_WHAT THE EXERCISE ASKS_
Every record must be reproduced exactly. Leave none out.

(Dataset entries)
════════
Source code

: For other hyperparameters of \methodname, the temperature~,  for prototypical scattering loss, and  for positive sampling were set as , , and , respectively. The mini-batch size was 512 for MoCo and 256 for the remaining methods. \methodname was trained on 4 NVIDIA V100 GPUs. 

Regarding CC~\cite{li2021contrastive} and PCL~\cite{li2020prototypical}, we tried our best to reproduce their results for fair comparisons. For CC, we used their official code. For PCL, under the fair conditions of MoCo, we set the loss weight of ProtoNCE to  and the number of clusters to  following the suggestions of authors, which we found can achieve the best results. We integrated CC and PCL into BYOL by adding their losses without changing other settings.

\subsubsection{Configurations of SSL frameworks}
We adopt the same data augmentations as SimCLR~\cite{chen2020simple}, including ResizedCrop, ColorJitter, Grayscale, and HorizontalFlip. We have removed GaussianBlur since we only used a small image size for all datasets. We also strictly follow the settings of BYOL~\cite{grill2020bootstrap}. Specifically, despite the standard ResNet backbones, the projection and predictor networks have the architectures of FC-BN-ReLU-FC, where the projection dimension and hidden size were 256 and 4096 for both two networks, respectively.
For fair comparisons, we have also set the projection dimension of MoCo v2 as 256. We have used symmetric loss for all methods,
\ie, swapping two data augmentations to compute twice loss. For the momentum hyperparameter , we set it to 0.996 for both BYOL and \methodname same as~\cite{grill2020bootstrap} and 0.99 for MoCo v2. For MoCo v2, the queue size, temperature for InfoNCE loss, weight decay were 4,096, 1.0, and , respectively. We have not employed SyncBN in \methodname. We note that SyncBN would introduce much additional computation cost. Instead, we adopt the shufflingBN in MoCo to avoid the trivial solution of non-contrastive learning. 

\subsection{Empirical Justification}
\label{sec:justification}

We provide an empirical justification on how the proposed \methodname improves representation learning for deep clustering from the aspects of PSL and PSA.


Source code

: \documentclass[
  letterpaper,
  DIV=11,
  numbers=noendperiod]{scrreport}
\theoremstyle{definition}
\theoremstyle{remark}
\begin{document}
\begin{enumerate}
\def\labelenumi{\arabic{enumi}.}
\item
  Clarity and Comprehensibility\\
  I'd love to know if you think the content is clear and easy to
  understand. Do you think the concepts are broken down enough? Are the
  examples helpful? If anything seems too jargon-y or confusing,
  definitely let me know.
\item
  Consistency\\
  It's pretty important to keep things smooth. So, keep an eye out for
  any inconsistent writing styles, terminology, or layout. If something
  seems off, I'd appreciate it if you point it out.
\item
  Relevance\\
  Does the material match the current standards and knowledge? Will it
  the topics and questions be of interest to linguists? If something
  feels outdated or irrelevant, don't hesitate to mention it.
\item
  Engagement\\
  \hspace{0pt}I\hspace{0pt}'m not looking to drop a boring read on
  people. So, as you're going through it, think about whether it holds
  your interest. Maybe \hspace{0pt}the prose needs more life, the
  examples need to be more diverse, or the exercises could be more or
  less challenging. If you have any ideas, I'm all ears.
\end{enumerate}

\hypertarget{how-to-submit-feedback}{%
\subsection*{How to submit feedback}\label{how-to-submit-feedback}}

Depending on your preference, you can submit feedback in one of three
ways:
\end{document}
════════
_WORKED SOLUTION_
Source code

: For other hyperparameters of \methodname, the temperature~,  for prototypical scattering loss, and  for positive sampling were set as , , and , respectively. The mini-batch size was 512 for MoCo and 256 for the remaining methods. \methodname was trained on 4 NVIDIA V100 GPUs. 

Regarding CC~\cite{li2021contrastive} and PCL~\cite{li2020prototypical}, we tried our best to reproduce their results for fair comparisons. For CC, we used their official code. For PCL, under the fair conditions of MoCo, we set the loss weight of ProtoNCE to  and the number of clusters to  following the suggestions of authors, which we found can achieve the best results. We integrated CC and PCL into BYOL by adding their losses without changing other settings.

\subsubsection{Configurations of SSL frameworks}
We adopt the same data augmentations as SimCLR~\cite{chen2020simple}, including ResizedCrop, ColorJitter, Grayscale, and HorizontalFlip. We have removed GaussianBlur since we only used a small image size for all datasets. We also strictly follow the settings of BYOL~\cite{grill2020bootstrap}. Specifically, despite the standard ResNet backbones, the projection and predictor networks have the architectures of FC-BN-ReLU-FC, where the projection dimension and hidden size were 256 and 4096 for both two networks, respectively.
For fair comparisons, we have also set the projection dimension of MoCo v2 as 256. We have used symmetric loss for all methods,
\ie, swapping two data augmentations to compute twice loss. For the momentum hyperparameter , we set it to 0.996 for both BYOL and \methodname same as~\cite{grill2020bootstrap} and 0.99 for MoCo v2. For MoCo v2, the queue size, temperature for InfoNCE loss, weight decay were 4,096, 1.0, and , respectively. We have not employed SyncBN in \methodname. We note that SyncBN would introduce much additional computation cost. Instead, we adopt the shufflingBN in MoCo to avoid the trivial solution of non-contrastive learning. 

\subsection{Empirical Justification}
\label{sec:justification}

We provide an empirical justification on how the proposed \methodname improves representation learning for deep clustering from the aspects of PSL and PSA.


Source code

: \documentclass[
  letterpaper,
  DIV=11,
  numbers=noendperiod]{scrreport}
\theoremstyle{definition}
\theoremstyle{remark}
\begin{document}
\begin{enumerate}
\def\labelenumi{\arabic{enumi}.}
\item
  Clarity and Comprehensibility\\
  I'd love to know if you think the content is clear and easy to
  understand. Do you think the concepts are broken down enough? Are the
  examples helpful? If anything seems too jargon-y or confusing,
  definitely let me know.
\item
  Consistency\\
  It's pretty important to keep things smooth. So, keep an eye out for
  any inconsistent writing styles, terminology, or layout. If something
  seems off, I'd appreciate it if you point it out.
\item
  Relevance\\
  Does the material match the current standards and knowledge? Will it
  the topics and questions be of interest to linguists? If something
  feels outdated or irrelevant, don't hesitate to mention it.
\item
  Engagement\\
  \hspace{0pt}I\hspace{0pt}'m not looking to drop a boring read on
  people. So, as you're going through it, think about whether it holds
  your interest. Maybe \hspace{0pt}the prose needs more life, the
  examples need to be more diverse, or the exercises could be more or
  less challenging. If you have any ideas, I'm all ears.
\end{enumerate}

\hypertarget{how-to-submit-feedback}{%
\subsection*{How to submit feedback}\label{how-to-submit-feedback}}

Depending on your preference, you can submit feedback in one of three
ways:
\end{document}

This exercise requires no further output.